Second President of the National Council
- In office 29 October 1999 – 20 December 2002
- Preceded by: Heinrich Neisser
- Succeeded by: Heinz Fischer

Third President of the National Council
- In office 20 December 2002 – 30 October 2006
- Preceded by: Werner Fasslabend
- Succeeded by: Eva Glawischnig-Piesczek

Personal details
- Born: 5 March 1943 Vienna, Austria
- Party: FPÖ, then BZÖ
- Alma mater: Technical University of Vienna
- Profession: manager

= Thomas Prinzhorn =

Austrian entrepreneur and politician (born 1943)

Thomas Prinzhorn (born 5 March 1943 in Vienna) is an Austrian industrialist and politician of the national liberal party Alliance for the Future of Austria (BZÖ).

==Education==
Prinzhorn was educated in engineering at the Technical University of Vienna, where he graduated in 1967 as Diplomingenieur (Master of Engineering), and subsequently studied business administration at Harvard University, graduating in 1973.

==Business and political careers==
Prinzhorn inherited his father Harald's business empire (Prinzhorn Group) and became one of Austria's leading industrialists in the 1970s.
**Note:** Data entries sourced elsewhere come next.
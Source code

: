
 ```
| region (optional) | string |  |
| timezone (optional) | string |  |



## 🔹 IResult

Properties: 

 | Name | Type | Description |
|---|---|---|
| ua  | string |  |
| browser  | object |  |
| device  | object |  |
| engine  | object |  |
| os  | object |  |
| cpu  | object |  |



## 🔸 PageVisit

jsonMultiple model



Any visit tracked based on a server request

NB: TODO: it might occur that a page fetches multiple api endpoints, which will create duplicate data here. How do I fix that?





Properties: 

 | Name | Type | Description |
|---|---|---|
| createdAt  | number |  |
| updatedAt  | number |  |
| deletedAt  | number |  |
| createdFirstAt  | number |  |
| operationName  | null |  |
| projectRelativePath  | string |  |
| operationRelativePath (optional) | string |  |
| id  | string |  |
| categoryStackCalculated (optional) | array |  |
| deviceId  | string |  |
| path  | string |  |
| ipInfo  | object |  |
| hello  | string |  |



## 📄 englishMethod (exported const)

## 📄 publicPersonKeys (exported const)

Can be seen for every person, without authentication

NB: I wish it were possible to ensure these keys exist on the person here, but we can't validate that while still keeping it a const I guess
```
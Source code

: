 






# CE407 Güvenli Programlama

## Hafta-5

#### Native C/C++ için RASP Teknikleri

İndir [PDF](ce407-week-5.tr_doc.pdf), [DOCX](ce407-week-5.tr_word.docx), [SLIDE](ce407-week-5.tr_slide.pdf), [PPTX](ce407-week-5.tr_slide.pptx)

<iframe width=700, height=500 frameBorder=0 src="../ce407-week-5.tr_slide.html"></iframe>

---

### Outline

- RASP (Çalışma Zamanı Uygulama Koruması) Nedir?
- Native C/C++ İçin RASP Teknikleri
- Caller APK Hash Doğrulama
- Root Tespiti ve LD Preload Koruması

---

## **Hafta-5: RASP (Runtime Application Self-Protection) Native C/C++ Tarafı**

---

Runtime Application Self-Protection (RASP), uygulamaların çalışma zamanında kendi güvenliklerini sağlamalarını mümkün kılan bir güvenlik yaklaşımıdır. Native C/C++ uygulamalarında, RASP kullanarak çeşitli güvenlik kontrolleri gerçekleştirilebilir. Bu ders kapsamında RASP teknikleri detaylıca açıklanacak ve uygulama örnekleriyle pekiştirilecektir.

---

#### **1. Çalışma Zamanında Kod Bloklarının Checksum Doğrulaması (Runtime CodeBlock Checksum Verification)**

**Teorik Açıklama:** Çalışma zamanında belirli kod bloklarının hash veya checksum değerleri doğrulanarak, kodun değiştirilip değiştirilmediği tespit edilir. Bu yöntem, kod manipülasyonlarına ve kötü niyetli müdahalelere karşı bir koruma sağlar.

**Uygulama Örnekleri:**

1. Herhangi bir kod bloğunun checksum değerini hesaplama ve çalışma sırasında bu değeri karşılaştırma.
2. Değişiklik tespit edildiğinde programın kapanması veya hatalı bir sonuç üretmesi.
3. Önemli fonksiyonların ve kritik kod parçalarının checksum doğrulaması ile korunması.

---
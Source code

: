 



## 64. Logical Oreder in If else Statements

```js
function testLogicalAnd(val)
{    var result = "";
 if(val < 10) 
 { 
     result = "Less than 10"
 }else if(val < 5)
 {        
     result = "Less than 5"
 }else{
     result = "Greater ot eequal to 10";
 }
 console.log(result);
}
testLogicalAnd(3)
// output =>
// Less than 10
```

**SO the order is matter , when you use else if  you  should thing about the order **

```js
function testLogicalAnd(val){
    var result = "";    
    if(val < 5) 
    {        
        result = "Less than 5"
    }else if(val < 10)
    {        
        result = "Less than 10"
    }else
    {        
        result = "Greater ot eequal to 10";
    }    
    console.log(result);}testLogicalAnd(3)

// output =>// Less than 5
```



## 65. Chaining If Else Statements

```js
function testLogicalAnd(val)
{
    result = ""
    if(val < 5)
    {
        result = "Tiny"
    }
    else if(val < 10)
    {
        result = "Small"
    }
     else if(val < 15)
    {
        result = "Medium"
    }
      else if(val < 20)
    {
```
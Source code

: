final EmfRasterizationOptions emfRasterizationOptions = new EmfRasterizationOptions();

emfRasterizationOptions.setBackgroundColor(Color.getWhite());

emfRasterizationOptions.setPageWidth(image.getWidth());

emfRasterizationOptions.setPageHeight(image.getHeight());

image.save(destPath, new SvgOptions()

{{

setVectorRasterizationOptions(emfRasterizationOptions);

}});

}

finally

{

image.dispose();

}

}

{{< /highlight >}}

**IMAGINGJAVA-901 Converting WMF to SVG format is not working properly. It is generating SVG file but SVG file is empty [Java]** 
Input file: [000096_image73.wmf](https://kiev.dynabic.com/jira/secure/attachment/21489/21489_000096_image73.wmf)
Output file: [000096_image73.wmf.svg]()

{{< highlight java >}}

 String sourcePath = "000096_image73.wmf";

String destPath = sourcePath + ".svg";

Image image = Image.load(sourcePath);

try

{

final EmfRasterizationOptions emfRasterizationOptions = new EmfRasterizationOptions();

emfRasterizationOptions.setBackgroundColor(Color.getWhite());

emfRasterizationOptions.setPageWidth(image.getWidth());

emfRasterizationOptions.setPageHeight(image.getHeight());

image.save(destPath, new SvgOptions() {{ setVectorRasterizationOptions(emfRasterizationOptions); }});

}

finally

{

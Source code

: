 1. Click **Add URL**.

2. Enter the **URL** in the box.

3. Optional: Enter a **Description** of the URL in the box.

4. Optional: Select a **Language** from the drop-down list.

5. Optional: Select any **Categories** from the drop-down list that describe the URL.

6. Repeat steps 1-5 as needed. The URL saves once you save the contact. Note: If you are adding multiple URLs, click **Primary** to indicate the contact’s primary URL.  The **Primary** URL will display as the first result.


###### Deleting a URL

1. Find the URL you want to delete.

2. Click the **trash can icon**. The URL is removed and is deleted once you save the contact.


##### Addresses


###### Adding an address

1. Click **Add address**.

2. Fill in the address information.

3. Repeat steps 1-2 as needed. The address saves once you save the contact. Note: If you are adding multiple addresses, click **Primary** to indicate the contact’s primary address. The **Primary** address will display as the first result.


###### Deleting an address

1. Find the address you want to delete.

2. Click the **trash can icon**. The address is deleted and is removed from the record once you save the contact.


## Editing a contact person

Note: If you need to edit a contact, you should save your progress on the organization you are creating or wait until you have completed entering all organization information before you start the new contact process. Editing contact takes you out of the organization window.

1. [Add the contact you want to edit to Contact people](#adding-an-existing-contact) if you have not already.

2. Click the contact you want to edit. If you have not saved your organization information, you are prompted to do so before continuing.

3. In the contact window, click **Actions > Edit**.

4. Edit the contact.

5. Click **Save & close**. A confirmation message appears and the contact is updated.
He served on the board of the Federation of Austrian Industry from 1978. With a personal fortune of around 1.3 billion euro, he is considered Austria's second richest politician and the 9th richest Austrian (as of 2017). After his graduations, he established himself with the paper companies of his father, W. Hamburger Inc. and Mosburger Inc..

As a longtime CEO in various companies in the paper industry, he came to politics through the Federation of Austrian Industries. In 1978, he became member of its board of directors. From 1975 to 1988, he was chairman of its Committee on Education and Social Policy. From 1988 to 1993, he was chairman of its Economic Policy Committee, and from 1991 to 1993, he was president of the Viennese chapter of the Federation of Austrian Industries.

In 1996, as a candidate of the Freedom Party, he was elected to the National Council for the first time, and was Member of Parliament until 2006.

For the National Council election in 1999, he was originally expecting a nomination as a minister, provided he was appointed in the course of forming a government in 2000 by the President of Austria, Thomas Klestil, who noticed particularly tasteless xenophobic statements during the election campaign and rejected him. Instead, he was nominated by the Freedom Party, which was the second largest party at that time, as the Second President of the National Council, a position that provided less opportunity for political campaigning. In autumn 2002, it looked as if he should again play a greater role in the party, because in September 2002 in Linz, he was elected as the deputy party leader. After the early parliamentary elections in 2002, however, the Freedom Party fell back to third place, which meant that Prinzhorn became the Third President of the National Council. In this function, the entrepreneur and economic spokesman of the Freedom Party mainly served as a support of the government team led by the former Vice-Chancellor and Freedom Party chief Susanne Riess. The relationship with Carinthia's Governor Jörg Haider was noticeably cooled in the meantime. As a result of the intra-party turmoil in 2005, he quit serving for the Freedom Party on April 27, 2006. The reason for his withdrawal from the party was massive differences of opinion with respect to Haider's political orientation, although Prinzhorn had contributed vitally in creating a restructuring plan for the Lower Austrian Freedom Party, which had run into serious financial difficulties (Rosenstingl scandal). After his withdrawal, Prinzhorn became member of the new Party Alliance for the Future of Austria, which had split off from the Freedom Party, and was Member of Parliament until October 29, 2006. He served as the Third Speaker of Parliament until October 30, 2006.

==Personal life==
Prinzhorn adopted Karl Philipp Ernst Ferdinand Alwig Kilian Schwarzenberg (b. 1979), until then legally the son of Karel Schwarzenberg (the former Czech Foreign Minister). On 20 March 1990, Karl Philipp began using the surname "Prinzhorn".